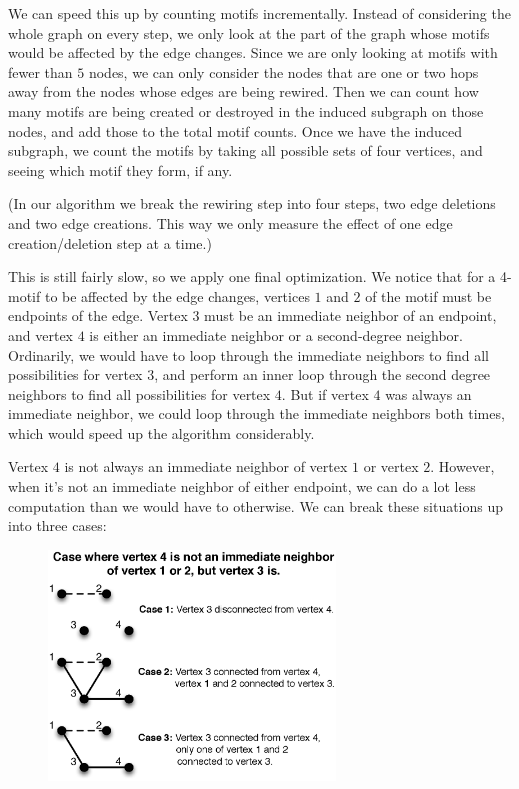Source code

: We can speed this up by counting motifs incrementally.  Instead of considering the whole graph on every step, we only look at the part of the graph whose motifs would be affected by the edge changes.  Since we are only looking at motifs with fewer than $5$ nodes, we can only consider the nodes that are one or two hops away from the nodes whose edges are being rewired.  Then we can count how many motifs are being created or destroyed in the induced subgraph on those nodes, and add those to the total motif counts.  Once we have the induced subgraph, we count the motifs by taking all possible sets of four vertices, and seeing which motif they form, if any.

(In our algorithm we break the rewiring step into four steps, two edge deletions and two edge creations.  This way we only measure the effect of one edge creation/deletion step at a time.)

This is still fairly slow, so we apply one final optimization.  We notice that for a 4-motif to be affected by the edge changes, vertices $1$ and $2$ of the motif must be endpoints of the edge.  Vertex $3$ must be an immediate neighbor of an endpoint, and vertex $4$ is either an immediate neighbor or a second-degree neighbor.  Ordinarily, we would have to loop through the immediate neighbors to find all possibilities for vertex $3$, and perform an inner loop through the second degree neighbors to find all possibilities for vertex $4$.  But if vertex $4$ was always an immediate neighbor, we could loop through the immediate neighbors both times, which would speed up the algorithm considerably.

Vertex $4$ is not always an immediate neighbor of vertex $1$ or vertex $2$.  However, when it's not an immediate neighbor of either endpoint, we can do a lot less computation than we would have to otherwise.  We can break these situations up into three cases:

\begin{figure}
\centering
\includegraphics[width=3in]{Figures/case1.eps}
\label{fig:case}
\end{figure}

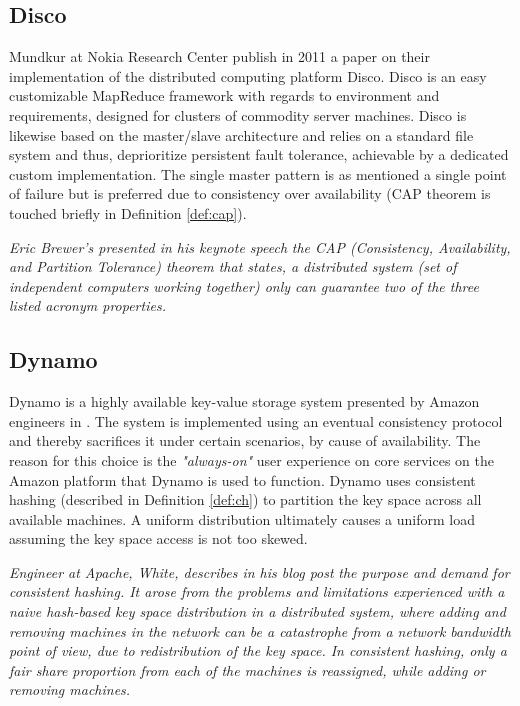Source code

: \subsection*{Disco}
Mundkur \etal at Nokia Research Center publish in 2011 a paper on their implementation of the distributed computing platform Disco\cite{PageDisco}\cite{Mundkur:2011:DCP:2034654.2034670}. Disco is an easy customizable MapReduce framework with regards to environment and requirements, designed for clusters of commodity server machines. Disco is likewise based on the master/slave architecture and relies on a standard file system and thus, deprioritize persistent fault tolerance, achievable by a dedicated custom implementation. The single master pattern is as mentioned a single point of failure but is preferred due to consistency over availability (CAP theorem is touched briefly in Definition \ref{def:cap}).
\vspace*{5mm}

\begin{definition} \label{def:cap}
\textit{Eric Brewer's presented in his keynote speech}\cite{Brewer2000} \textit{the CAP (Consistency, Availability, and Partition Tolerance) theorem that states, a distributed system (set of independent computers working together) only can guarantee two of the three listed acronym properties.}
\end{definition}

\vspace*{3mm}
\subsection*{Dynamo}
Dynamo is a highly available key-value storage system presented by Amazon engineers in \cite{DeCandia:2007:DAH:1294261.1294281}. The system is implemented using an eventual consistency protocol and thereby sacrifices it under certain scenarios, by cause of availability. The reason for this choice is the \textit{"always-on"} user experience on core services on the Amazon platform that Dynamo is used to function. Dynamo uses consistent hashing (described in Definition \ref{def:ch}) to partition the key space across all available machines. A uniform distribution ultimately causes a uniform load assuming the key space access is not too skewed.
\vspace*{3mm}

\begin{definition} \label{def:ch}
\textit{Engineer at Apache, White, describes in his blog post} \cite{PageWhiteCH} \textit{the purpose and demand for consistent hashing. It arose from the problems and limitations experienced with a naive hash-based key space distribution in a distributed system, where adding and removing machines in the network can be a catastrophe from a network bandwidth point of view, due to redistribution of the key space. In consistent hashing, only a fair share proportion from each of the machines is reassigned, while adding or removing machines.}
\end{definition}

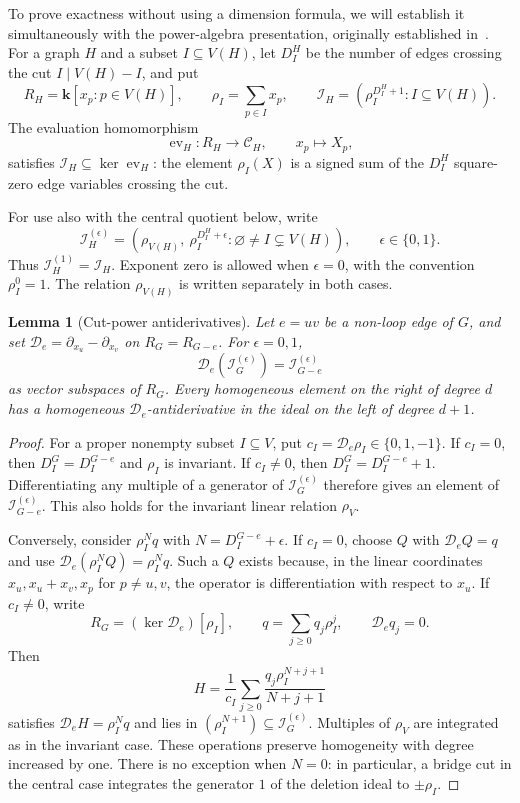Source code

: \documentclass[reqno]{article}
\theoremstyle{plain} %
\newtheorem{lemma}[theorem]{Lemma}
\theoremstyle{definition}
\theoremstyle{remark}
\newcommand{\K} {\mathbf{k}}
\newcommand {\CC}{\mathscr{C}}
\numberwithin{equation}{section}
\begin{document}
To prove exactness without using a dimension formula, we will establish it
simultaneously with the power-algebra presentation, originally
established in~\cite{Wa1,PSS}.  For a graph $H$ and a subset $I\subseteq V(H)$,
let $D_I^H$ be the number of edges crossing the cut $I\mid V(H)-I$, and put
\[
R_H=\K[x_p:p\in V(H)],\qquad
\rho_I=\sum_{p\in I}x_p,\qquad
\mathcal I_H=(\rho_I^{D_I^H+1}:I\subseteq V(H)).
\]
The evaluation homomorphism
\[
\operatorname{ev}_H\colon R_H\longrightarrow\CC_H,\qquad x_p\longmapsto X_p,
\]
satisfies $\mathcal I_H\subseteq\ker\operatorname{ev}_H$: the element
$\rho_I(X)$ is a signed sum of the $D_I^H$ square-zero edge variables
crossing the cut.

For use also with the central quotient below, write
\begin{equation}\label{eq:two-power-ideals}
\mathcal I_H^{(\epsilon)}=
\left(\rho_{V(H)},\ \rho_I^{D_I^H+\epsilon}:
\varnothing\ne I\subsetneq V(H)\right),\qquad \epsilon\in\{0,1\}.
\end{equation}
Thus $\mathcal I_H^{(1)}=\mathcal I_H$. Exponent zero is allowed when
$\epsilon=0$, with the convention $\rho_I^0=1$. The relation
$\rho_{V(H)}$ is written separately in both cases.

\begin{lemma}[Cut-power antiderivatives]\label{lem:cut-antiderivative}
Let $e=uv$ be a non-loop edge of $G$, and set
$\mathcal D_e=\partial_{x_u}-\partial_{x_v}$ on $R_G=R_{G-e}$.
For $\epsilon=0,1$,
\begin{equation}\label{eq:cut-antiderivative}
\mathcal D_e(\mathcal I_G^{(\epsilon)})
=\mathcal I_{G-e}^{(\epsilon)}
\end{equation}
as vector subspaces of $R_G$. Every homogeneous element on the right of
degree $d$ has a homogeneous $\mathcal D_e$-antiderivative in the ideal
on the left of degree $d+1$.
\end{lemma}
\begin{proof}
For a proper nonempty subset $I\subseteq V$, put
$c_I=\mathcal D_e\rho_I\in\{0,1,-1\}$.
If $c_I=0$, then $D_I^G=D_I^{G-e}$ and $\rho_I$ is invariant.
If $c_I\ne0$, then $D_I^G=D_I^{G-e}+1$.
Differentiating any multiple of a generator of
$\mathcal I_G^{(\epsilon)}$ therefore gives an element of
$\mathcal I_{G-e}^{(\epsilon)}$. This also holds for the invariant
linear relation $\rho_V$.

Conversely, consider $\rho_I^Nq$ with $N=D_I^{G-e}+\epsilon$.
If $c_I=0$, choose $Q$ with $\mathcal D_eQ=q$ and use
$\mathcal D_e(\rho_I^NQ)=\rho_I^Nq$. Such a $Q$ exists because, in the
linear coordinates $x_u,x_u+x_v,x_p$ for $p\ne u,v$, the operator is
differentiation with respect to $x_u$.
If $c_I\ne0$, write
\[
R_G=(\ker\mathcal D_e)[\rho_I],\qquad
q=\sum_{j\ge0}q_j\rho_I^j,\qquad \mathcal D_eq_j=0.
\]
Then
\[
H=\frac1{c_I}\sum_{j\ge0}
\frac{q_j\rho_I^{N+j+1}}{N+j+1}
\]
satisfies $\mathcal D_eH=\rho_I^Nq$ and lies in
$(\rho_I^{N+1})\subseteq\mathcal I_G^{(\epsilon)}$.
Multiples of $\rho_V$ are integrated as in the invariant case.
These operations preserve homogeneity with degree increased by one.
There is no exception when $N=0$: in particular, a bridge cut in the
central case integrates the generator $1$ of the deletion ideal to
$\pm\rho_I$.
\end{proof}
\end{document}
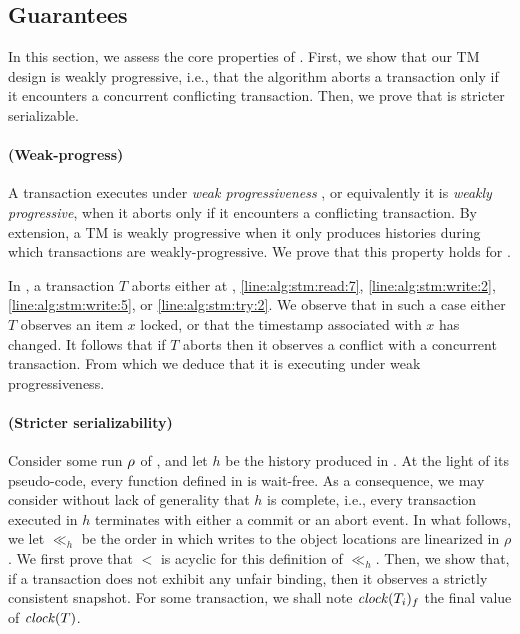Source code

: \subsection{Guarantees}

In this section, we assess the core properties of .
First, we show that our TM design is weakly progressive, i.e., that the algorithm aborts a transaction only if it encounters a concurrent conflicting transaction.
Then, we prove that  is stricter serializable.

\paragraph{(Weak-progress)}
A transaction executes under \emph{weak progressiveness} \cite{Guerraoui:2009}, or equivalently it is \emph{weakly progressive}, when it aborts only if it encounters a conflicting transaction.
By extension, a TM is weakly progressive when it only produces histories during which transactions are weakly-progressive.
We prove that this property holds for .

In , a transaction $T$ aborts either at , \ref{line:alg:stm:read:7}, \ref{line:alg:stm:write:2}, \ref{line:alg:stm:write:5}, or \ref{line:alg:stm:try:2}.
We observe that in such a case either $T$ observes an item $x$ locked, or that the timestamp associated with $x$ has changed.
It follows that if $T$ aborts then it observes a conflict with a concurrent transaction.
From which we deduce that it is executing under weak progressiveness.

\paragraph{(Stricter serializability)}
Consider some run $\run$ of , and let $h$ be the history produced in \run.
At the light of its pseudo-code, every function defined in  is wait-free.
As a consequence, we may consider without lack of generality that $h$ is complete, i.e., every transaction executed in $h$ terminates with either a commit or an abort event.
In what follows, we let $\ll_h$ be the order in which writes to the object locations are linearized in $\rho$.
We first prove that $<$ is acyclic for this definition of $\ll_h$.
Then, we show that, if a transaction does not exhibit any unfair binding, then it observes a strictly consistent snapshot.
For some transaction, we shall note $\clockOf{T_i}_f$ the final value of $\clockOf{T}$.

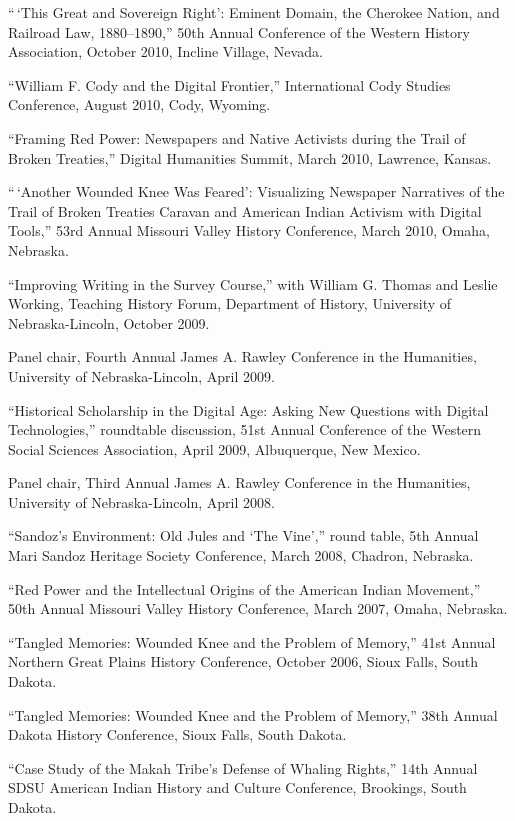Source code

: ``\,`This Great and Sovereign Right': Eminent Domain, the Cherokee
Nation, and Railroad Law, 1880--1890,'' 50th Annual Conference of the
Western History Association, October 2010, Incline Village, Nevada.

``William F. Cody and the Digital Frontier,'' International Cody Studies
Conference, August 2010, Cody, Wyoming.

``Framing Red Power: Newspapers and Native Activists during the Trail of
Broken Treaties,'' Digital Humanities Summit, March 2010, Lawrence,
Kansas.

``\,`Another Wounded Knee Was Feared': Visualizing Newspaper Narratives
of the Trail of Broken Treaties Caravan and American Indian Activism
with Digital Tools,'' 53rd Annual Missouri Valley History Conference,
March 2010, Omaha, Nebraska.

``Improving Writing in the Survey Course,'' with William G. Thomas and
Leslie Working, Teaching History Forum, Department of History,
University of Nebraska-Lincoln, October 2009.

Panel chair, Fourth Annual James A. Rawley Conference in the Humanities,
University of Nebraska-Lincoln, April 2009.

``Historical Scholarship in the Digital Age: Asking New Questions with
Digital Technologies,'' roundtable discussion, 51st Annual Conference of
the Western Social Sciences Association, April 2009, Albuquerque, New
Mexico.

Panel chair, Third Annual James A. Rawley Conference in the Humanities,
University of Nebraska-Lincoln, April 2008.

``Sandoz's Environment: Old Jules and `The Vine','' round table, 5th
Annual Mari Sandoz Heritage Society Conference, March 2008, Chadron,
Nebraska.

``Red Power and the Intellectual Origins of the American Indian
Movement,'' 50th Annual Missouri Valley History Conference, March 2007,
Omaha, Nebraska.

``Tangled Memories: Wounded Knee and the Problem of Memory,'' 41st
Annual Northern Great Plains History Conference, October 2006, Sioux
Falls, South Dakota.

``Tangled Memories: Wounded Knee and the Problem of Memory,'' 38th
Annual Dakota History Conference, Sioux Falls, South Dakota.

``Case Study of the Makah Tribe's Defense of Whaling Rights,'' 14th
Annual SDSU American Indian History and Culture Conference, Brookings,
South Dakota.

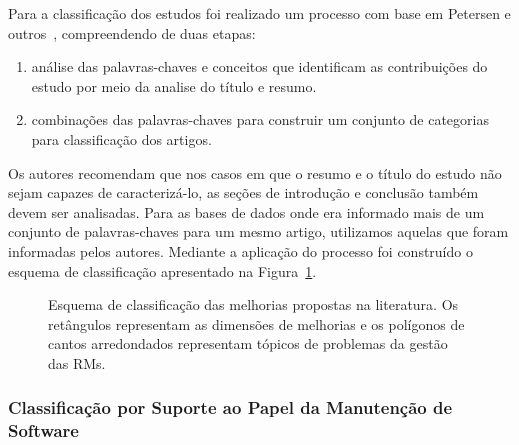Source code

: Para a classificação dos estudos foi realizado um processo com base em Petersen
e outros~\cite{Petersen2008}, compreendendo de duas etapas:

\begin{enumerate}[I]
	\item análise das palavras-chaves e conceitos que
		identificam as contribuições do estudo por meio da analise do título e
		resumo.
	\item combinações das palavras-chaves para construir um conjunto de
		categorias para classificação dos artigos.
\end{enumerate}

Os autores recomendam que nos casos em que o resumo e o título do estudo não
sejam capazes de caracterizá-lo, as seções de introdução e conclusão também
devem ser analisadas. Para as bases de dados onde era informado mais de um
conjunto de palavras-chaves para um mesmo artigo, utilizamos aquelas que foram
informadas pelos autores. Mediante a aplicação do processo foi construído o
esquema de classificação apresentado na
Figura~\ref{fig:diagrama-esquema-dimensao-melhorias}.

\begin{figure}[tb] \centering
	\caption{Esquema de classificação das melhorias propostas na literatura. Os
		retângulos representam as dimensões de melhorias e os polígonos de
		cantos arredondados representam tópicos de problemas da gestão das
		RMs.}
\label{fig:diagrama-esquema-dimensao-melhorias}
\end{figure}

\subsubsection{Classificação por Suporte ao Papel da Manutenção de Software}
\label{subsubsec:map-esquema-suporte-papel-man}

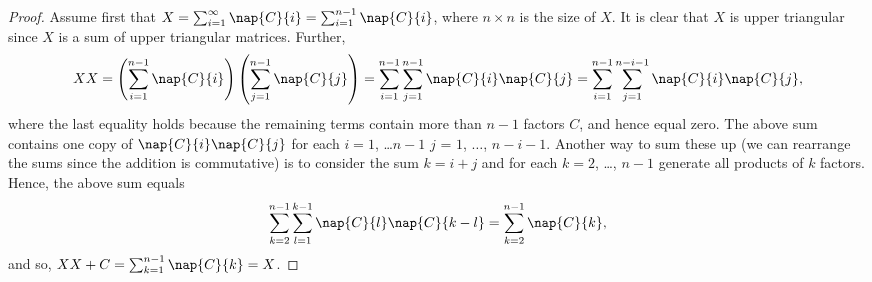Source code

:  \begin{proof}
   Assume first that $X = \sum_{i = 1}^\infty \nap{C}{i}= \sum_{i = 1}^{n-1}\nap{C}{i}$, where $n \times n$ is the size of $X$. It is clear that $X$ is upper triangular since $X$ is a sum of upper triangular matrices. Further, 
   \begin{equation*}
     X X = 
     \left(\sum_{i = 1}^{n-1}\nap{C}{i}\right)\left(\sum_{j = 1}^{n-1}\nap{C}{j}\right) =
     \sum_{i = 1}^{n - 1}\sum_{j = 1}^{n-1}\nap{C}{i}\nap{C}{j} = 
     \sum_{i = 1}^{n - 1}\sum_{j = 1}^{n - i - 1}\nap{C}{i}\nap{C}{j},
   \end{equation*}
   where the last equality holds because the remaining terms contain more than $n-1$ factors $C$, and hence equal zero.
   The above sum contains one copy of $\nap{C}{i}\nap{C}{j}$ for each $i = 1$, \ldots $n-1$ $j$ = $1$, $\ldots$, $n - i -1$. 
   Another way to sum these up (we can rearrange the sums since the addition is commutative) is to consider the sum $k = i + j$ and for each $k = 2$, \ldots, $n-1$ generate all products of $k$ factors. Hence, the above sum equals
   \begin{equation*}
     \sum_{k = 2}^{n-1}\sum_{l = 1}^{k-1}\nap{C}{l}\nap{C}{k-l} = \sum_{k = 2}^{n-1}\nap{C}{k},
   \end{equation*}
   and so, $XX + C = \sum_{k = 1}^{n-1}\nap{C}{k} = X$.


\end{proof}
--------------------------------------------------
WHAT THE TASK ASKS:
Your answer should consist solely of the lines above from the line with "base em Petersen" to the line with "conjunto de palavras-chaves", both included, reproduced exactly.

RESPONSE TO THE TASK:
: Para a classificação dos estudos foi realizado um processo com base em Petersen
e outros~\cite{Petersen2008}, compreendendo de duas etapas:

\begin{enumerate}[I]
	\item análise das palavras-chaves e conceitos que
		identificam as contribuições do estudo por meio da analise do título e
		resumo.
	\item combinações das palavras-chaves para construir um conjunto de
		categorias para classificação dos artigos.
\end{enumerate}

Os autores recomendam que nos casos em que o resumo e o título do estudo não
sejam capazes de caracterizá-lo, as seções de introdução e conclusão também
devem ser analisadas. Para as bases de dados onde era informado mais de um
conjunto de palavras-chaves para um mesmo artigo, utilizamos aquelas que foram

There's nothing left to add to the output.